Plain-text document sources
((

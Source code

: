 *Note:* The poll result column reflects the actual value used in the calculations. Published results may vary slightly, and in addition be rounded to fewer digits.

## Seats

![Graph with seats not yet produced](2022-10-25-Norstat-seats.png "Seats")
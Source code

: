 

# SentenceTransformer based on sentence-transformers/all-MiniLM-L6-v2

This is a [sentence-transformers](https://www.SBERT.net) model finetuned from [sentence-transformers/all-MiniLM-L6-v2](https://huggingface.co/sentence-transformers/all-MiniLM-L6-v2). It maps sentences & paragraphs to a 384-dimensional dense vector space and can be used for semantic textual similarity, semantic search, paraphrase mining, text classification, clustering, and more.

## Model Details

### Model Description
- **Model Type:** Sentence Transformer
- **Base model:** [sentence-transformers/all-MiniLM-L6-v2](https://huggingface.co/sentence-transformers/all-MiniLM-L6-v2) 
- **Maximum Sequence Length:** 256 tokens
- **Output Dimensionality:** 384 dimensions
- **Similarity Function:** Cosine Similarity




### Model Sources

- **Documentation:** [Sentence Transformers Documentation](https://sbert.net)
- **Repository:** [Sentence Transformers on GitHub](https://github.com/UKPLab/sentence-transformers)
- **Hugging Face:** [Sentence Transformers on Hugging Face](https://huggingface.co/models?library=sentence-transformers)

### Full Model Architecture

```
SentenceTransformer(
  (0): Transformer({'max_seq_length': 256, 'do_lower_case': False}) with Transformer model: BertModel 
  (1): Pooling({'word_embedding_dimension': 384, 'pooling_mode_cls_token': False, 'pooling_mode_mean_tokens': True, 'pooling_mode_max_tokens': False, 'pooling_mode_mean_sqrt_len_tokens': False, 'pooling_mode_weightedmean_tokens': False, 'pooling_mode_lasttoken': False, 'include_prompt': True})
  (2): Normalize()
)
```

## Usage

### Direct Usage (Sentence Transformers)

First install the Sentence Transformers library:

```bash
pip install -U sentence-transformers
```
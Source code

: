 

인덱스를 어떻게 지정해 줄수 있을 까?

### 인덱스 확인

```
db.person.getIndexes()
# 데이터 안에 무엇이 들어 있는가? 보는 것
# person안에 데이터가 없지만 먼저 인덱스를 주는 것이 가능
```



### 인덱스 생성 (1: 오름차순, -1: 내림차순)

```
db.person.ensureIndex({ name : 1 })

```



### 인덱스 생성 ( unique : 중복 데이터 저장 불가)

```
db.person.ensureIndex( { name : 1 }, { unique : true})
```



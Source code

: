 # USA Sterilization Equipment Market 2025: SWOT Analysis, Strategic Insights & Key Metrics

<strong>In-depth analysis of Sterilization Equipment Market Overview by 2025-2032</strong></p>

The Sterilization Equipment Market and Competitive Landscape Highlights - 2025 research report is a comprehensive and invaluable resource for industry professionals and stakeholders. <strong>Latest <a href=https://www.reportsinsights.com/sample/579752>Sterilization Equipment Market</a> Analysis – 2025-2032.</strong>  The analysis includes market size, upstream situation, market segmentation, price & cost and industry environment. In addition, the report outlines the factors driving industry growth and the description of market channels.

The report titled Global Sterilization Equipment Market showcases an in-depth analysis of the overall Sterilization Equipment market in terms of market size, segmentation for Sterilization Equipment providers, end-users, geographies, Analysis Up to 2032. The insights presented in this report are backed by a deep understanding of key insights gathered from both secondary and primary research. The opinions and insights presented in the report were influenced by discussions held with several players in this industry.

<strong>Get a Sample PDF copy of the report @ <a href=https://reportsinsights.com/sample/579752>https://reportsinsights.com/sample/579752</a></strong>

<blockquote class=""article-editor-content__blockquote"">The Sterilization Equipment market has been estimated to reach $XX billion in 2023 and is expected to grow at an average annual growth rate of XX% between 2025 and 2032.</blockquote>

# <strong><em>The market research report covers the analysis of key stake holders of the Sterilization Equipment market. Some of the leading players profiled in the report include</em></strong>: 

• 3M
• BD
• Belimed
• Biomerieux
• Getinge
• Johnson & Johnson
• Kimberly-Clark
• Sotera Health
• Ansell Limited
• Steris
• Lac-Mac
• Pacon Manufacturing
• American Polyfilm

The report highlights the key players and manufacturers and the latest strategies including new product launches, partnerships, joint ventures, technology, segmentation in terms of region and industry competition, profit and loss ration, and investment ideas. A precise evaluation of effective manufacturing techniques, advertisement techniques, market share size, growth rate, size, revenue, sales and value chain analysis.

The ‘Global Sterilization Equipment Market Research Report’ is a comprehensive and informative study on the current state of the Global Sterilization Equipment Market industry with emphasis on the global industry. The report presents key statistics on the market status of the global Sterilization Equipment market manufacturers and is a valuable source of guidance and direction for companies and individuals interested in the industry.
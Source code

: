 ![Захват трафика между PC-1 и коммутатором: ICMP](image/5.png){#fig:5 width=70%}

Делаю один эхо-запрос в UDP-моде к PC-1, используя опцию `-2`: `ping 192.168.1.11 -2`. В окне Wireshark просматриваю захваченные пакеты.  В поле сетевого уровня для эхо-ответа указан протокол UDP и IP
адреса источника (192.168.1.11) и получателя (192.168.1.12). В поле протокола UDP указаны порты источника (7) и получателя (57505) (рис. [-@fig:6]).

))

### EXERCISE DETAILS
Can you repeat, word for word, every line above from the one containing "# SentenceTransformer based" down to the one containing "Insights & Key Metrics", including both?

### OUTPUT
# SentenceTransformer based on sentence-transformers/all-MiniLM-L6-v2

This is a [sentence-transformers](https://www.SBERT.net) model finetuned from [sentence-transformers/all-MiniLM-L6-v2](https://huggingface.co/sentence-transformers/all-MiniLM-L6-v2). It maps sentences & paragraphs to a 384-dimensional dense vector space and can be used for semantic textual similarity, semantic search, paraphrase mining, text classification, clustering, and more.

## Model Details

### Model Description
- **Model Type:** Sentence Transformer
- **Base model:** [sentence-transformers/all-MiniLM-L6-v2](https://huggingface.co/sentence-transformers/all-MiniLM-L6-v2) 
- **Maximum Sequence Length:** 256 tokens
- **Output Dimensionality:** 384 dimensions
- **Similarity Function:** Cosine Similarity




### Model Sources

- **Documentation:** [Sentence Transformers Documentation](https://sbert.net)
- **Repository:** [Sentence Transformers on GitHub](https://github.com/UKPLab/sentence-transformers)
- **Hugging Face:** [Sentence Transformers on Hugging Face](https://huggingface.co/models?library=sentence-transformers)

### Full Model Architecture

```
SentenceTransformer(
  (0): Transformer({'max_seq_length': 256, 'do_lower_case': False}) with Transformer model: BertModel 
  (1): Pooling({'word_embedding_dimension': 384, 'pooling_mode_cls_token': False, 'pooling_mode_mean_tokens': True, 'pooling_mode_max_tokens': False, 'pooling_mode_mean_sqrt_len_tokens': False, 'pooling_mode_weightedmean_tokens': False, 'pooling_mode_lasttoken': False, 'include_prompt': True})
  (2): Normalize()
)
```

## Usage

### Direct Usage (Sentence Transformers)

First install the Sentence Transformers library:

```bash
pip install -U sentence-transformers
```
Source code

: 

인덱스를 어떻게 지정해 줄수 있을 까?

### 인덱스 확인

```
db.person.getIndexes()
# 데이터 안에 무엇이 들어 있는가? 보는 것
# person안에 데이터가 없지만 먼저 인덱스를 주는 것이 가능
```



### 인덱스 생성 (1: 오름차순, -1: 내림차순)

```
db.person.ensureIndex({ name : 1 })

```



### 인덱스 생성 ( unique : 중복 데이터 저장 불가)

```
db.person.ensureIndex( { name : 1 }, { unique : true})
```



Source code

: # USA Sterilization Equipment Market 2025: SWOT Analysis, Strategic Insights & Key Metrics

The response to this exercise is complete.